Dataset entries
============
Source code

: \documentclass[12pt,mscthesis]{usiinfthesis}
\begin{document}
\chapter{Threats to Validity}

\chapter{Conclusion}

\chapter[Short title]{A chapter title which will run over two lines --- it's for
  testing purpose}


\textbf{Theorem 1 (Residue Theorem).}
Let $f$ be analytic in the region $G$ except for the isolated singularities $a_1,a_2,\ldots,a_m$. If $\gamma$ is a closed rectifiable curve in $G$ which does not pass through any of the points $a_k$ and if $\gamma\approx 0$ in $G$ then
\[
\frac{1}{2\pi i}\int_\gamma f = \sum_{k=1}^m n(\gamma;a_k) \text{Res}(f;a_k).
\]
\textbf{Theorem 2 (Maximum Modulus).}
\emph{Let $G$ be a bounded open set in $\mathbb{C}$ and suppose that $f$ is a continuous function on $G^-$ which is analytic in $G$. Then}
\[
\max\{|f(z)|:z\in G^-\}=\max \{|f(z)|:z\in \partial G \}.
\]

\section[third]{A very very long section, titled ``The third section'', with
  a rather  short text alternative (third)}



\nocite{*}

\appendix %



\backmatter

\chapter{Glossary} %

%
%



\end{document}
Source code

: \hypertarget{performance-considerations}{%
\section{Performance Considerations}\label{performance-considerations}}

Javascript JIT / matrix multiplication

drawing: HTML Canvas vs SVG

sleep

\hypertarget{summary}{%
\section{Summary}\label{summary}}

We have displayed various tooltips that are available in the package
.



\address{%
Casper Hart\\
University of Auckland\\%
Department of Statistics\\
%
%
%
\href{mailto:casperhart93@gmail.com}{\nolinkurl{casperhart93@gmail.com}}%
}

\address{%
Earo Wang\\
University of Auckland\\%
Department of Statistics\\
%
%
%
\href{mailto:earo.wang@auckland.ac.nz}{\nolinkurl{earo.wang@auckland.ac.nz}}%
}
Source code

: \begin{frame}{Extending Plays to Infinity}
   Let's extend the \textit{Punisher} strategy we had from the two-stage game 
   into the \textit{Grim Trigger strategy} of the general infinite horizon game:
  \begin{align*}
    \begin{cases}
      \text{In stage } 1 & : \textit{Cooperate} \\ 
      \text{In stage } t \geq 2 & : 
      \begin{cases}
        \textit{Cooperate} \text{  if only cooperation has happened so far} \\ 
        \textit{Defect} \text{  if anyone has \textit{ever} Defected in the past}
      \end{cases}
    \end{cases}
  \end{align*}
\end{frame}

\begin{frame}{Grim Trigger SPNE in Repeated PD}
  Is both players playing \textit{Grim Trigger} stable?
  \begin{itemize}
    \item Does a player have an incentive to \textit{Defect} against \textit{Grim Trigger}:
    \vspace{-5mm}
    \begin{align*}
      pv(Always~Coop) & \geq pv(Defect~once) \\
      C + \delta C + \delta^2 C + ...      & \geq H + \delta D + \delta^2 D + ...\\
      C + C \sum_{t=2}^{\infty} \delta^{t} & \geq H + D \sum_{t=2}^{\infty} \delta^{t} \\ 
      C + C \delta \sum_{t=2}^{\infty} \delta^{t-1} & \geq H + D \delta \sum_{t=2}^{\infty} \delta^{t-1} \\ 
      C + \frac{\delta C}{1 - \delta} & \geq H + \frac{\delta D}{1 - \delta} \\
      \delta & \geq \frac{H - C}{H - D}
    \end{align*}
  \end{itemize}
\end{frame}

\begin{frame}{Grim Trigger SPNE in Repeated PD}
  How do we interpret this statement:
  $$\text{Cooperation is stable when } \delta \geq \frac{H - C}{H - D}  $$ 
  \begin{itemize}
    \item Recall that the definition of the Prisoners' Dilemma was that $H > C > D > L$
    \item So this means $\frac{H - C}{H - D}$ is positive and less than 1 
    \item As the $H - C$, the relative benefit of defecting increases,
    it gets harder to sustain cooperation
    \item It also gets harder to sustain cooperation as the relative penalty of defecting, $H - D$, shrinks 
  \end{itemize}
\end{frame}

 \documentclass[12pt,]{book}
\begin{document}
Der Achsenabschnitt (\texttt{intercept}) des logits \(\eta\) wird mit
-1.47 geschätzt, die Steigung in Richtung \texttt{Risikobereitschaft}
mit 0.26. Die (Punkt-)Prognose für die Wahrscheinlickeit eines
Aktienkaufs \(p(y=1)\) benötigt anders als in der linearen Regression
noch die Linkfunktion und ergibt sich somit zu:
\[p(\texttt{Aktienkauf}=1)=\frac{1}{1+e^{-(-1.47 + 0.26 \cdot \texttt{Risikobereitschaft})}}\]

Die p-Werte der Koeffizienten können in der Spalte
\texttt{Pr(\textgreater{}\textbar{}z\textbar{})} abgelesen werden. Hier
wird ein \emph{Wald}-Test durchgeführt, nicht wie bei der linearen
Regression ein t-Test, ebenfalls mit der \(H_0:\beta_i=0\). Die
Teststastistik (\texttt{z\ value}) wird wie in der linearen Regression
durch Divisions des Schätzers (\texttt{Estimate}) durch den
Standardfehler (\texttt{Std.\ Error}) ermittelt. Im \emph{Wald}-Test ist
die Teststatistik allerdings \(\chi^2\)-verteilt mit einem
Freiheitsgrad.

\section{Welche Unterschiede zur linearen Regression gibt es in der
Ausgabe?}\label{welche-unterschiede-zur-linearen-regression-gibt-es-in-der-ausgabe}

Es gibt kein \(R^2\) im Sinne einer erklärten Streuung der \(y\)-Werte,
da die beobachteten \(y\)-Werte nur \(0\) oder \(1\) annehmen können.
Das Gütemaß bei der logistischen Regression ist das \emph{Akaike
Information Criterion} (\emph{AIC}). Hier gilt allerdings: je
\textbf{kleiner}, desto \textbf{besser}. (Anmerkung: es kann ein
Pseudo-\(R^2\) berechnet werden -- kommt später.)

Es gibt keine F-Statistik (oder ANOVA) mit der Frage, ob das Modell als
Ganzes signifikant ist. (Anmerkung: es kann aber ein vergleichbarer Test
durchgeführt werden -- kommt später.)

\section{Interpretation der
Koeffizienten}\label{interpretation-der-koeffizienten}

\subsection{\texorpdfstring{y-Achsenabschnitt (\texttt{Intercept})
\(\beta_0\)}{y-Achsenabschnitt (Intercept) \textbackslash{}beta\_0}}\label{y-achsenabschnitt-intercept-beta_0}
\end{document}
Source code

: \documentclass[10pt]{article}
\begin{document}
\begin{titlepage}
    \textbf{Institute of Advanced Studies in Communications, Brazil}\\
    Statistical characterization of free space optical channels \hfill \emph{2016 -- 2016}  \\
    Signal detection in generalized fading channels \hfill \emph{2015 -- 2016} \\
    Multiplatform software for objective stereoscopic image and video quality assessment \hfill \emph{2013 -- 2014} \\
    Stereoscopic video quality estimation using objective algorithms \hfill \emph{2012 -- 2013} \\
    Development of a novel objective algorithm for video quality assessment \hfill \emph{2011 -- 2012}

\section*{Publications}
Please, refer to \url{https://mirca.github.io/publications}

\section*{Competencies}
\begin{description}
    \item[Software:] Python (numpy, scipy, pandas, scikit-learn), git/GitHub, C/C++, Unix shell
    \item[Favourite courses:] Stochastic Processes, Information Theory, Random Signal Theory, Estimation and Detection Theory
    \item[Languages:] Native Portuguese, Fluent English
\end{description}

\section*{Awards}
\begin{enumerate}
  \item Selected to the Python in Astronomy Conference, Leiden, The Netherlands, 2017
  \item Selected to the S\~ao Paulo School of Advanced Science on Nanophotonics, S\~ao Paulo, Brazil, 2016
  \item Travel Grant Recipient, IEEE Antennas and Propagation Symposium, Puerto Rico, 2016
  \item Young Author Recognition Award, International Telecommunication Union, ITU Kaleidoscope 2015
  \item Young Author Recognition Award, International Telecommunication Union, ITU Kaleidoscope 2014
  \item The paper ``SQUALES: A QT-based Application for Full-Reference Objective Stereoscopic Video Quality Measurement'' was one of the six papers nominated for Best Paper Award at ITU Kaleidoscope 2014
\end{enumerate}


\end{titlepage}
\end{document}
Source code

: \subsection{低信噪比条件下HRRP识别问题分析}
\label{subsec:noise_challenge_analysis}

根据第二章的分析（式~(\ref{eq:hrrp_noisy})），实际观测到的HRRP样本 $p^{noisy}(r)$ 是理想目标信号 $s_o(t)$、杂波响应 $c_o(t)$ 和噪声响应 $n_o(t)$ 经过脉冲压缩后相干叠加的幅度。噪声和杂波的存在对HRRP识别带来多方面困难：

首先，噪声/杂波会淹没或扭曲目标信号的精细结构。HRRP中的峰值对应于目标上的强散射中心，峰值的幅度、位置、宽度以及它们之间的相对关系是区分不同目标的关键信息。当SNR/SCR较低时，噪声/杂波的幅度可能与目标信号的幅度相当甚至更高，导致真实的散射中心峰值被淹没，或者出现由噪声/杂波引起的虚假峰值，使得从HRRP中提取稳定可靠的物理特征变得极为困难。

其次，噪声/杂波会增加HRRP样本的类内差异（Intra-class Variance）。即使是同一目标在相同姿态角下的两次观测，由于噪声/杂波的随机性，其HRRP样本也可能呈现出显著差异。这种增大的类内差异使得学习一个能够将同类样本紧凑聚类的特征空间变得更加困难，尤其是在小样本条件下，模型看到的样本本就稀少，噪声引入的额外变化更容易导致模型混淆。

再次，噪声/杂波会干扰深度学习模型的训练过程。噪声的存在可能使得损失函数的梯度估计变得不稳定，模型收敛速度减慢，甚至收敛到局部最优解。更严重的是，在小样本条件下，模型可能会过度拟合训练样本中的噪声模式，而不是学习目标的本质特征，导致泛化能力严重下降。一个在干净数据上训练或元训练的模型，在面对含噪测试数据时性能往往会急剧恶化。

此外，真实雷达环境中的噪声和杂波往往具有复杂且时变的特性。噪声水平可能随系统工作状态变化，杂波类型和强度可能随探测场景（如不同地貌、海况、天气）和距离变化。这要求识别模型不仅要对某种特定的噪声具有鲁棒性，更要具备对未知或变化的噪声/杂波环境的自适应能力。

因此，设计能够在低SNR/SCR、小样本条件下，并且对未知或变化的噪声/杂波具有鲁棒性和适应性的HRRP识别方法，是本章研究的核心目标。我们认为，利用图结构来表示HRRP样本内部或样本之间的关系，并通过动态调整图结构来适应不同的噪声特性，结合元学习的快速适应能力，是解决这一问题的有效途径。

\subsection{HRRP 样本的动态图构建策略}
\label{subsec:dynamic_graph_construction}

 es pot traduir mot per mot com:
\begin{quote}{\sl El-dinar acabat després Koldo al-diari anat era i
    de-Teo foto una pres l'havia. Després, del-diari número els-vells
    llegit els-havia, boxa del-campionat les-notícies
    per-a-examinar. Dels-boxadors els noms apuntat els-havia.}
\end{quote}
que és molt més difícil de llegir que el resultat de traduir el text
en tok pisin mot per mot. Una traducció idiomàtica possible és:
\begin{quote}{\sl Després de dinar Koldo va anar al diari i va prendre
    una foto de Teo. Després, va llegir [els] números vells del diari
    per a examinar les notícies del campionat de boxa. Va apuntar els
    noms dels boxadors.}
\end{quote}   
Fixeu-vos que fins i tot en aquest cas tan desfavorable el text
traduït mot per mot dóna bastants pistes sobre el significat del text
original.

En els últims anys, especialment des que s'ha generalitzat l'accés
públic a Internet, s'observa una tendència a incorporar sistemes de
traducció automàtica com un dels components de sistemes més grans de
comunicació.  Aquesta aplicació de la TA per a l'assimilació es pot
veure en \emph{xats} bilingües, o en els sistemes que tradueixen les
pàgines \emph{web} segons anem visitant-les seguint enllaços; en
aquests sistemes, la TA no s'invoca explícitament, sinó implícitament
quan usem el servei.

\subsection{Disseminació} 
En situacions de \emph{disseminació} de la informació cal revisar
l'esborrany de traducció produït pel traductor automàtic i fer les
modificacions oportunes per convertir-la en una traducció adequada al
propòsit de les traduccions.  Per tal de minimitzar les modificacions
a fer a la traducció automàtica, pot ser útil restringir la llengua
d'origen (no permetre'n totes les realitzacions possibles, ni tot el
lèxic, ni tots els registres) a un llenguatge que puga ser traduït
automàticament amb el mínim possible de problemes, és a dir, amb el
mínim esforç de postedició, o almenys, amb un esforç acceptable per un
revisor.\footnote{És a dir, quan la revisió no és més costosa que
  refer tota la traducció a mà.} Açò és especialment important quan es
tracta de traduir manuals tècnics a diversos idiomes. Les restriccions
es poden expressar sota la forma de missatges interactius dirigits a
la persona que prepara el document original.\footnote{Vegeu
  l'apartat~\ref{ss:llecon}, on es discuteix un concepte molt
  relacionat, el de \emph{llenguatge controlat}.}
============
__EXERCISE BRIEF__. Look above for the line containing "seguint enllaços; en". Return it and each line after it exactly, through the last line, and nothing more.

__EXERCISE OUTPUT__.
pàgines \emph{web} segons anem visitant-les seguint enllaços; en
aquests sistemes, la TA no s'invoca explícitament, sinó implícitament
quan usem el servei.

\subsection{Disseminació} 
En situacions de \emph{disseminació} de la informació cal revisar
l'esborrany de traducció produït pel traductor automàtic i fer les
modificacions oportunes per convertir-la en una traducció adequada al
propòsit de les traduccions.  Per tal de minimitzar les modificacions
a fer a la traducció automàtica, pot ser útil restringir la llengua
d'origen (no permetre'n totes les realitzacions possibles, ni tot el
lèxic, ni tots els registres) a un llenguatge que puga ser traduït
automàticament amb el mínim possible de problemes, és a dir, amb el
mínim esforç de postedició, o almenys, amb un esforç acceptable per un
revisor.\footnote{És a dir, quan la revisió no és més costosa que
  refer tota la traducció a mà.} Açò és especialment important quan es
tracta de traduir manuals tècnics a diversos idiomes. Les restriccions
es poden expressar sota la forma de missatges interactius dirigits a
la persona que prepara el document original.\footnote{Vegeu
  l'apartat~\ref{ss:llecon}, on es discuteix un concepte molt
  relacionat, el de \emph{llenguatge controlat}.}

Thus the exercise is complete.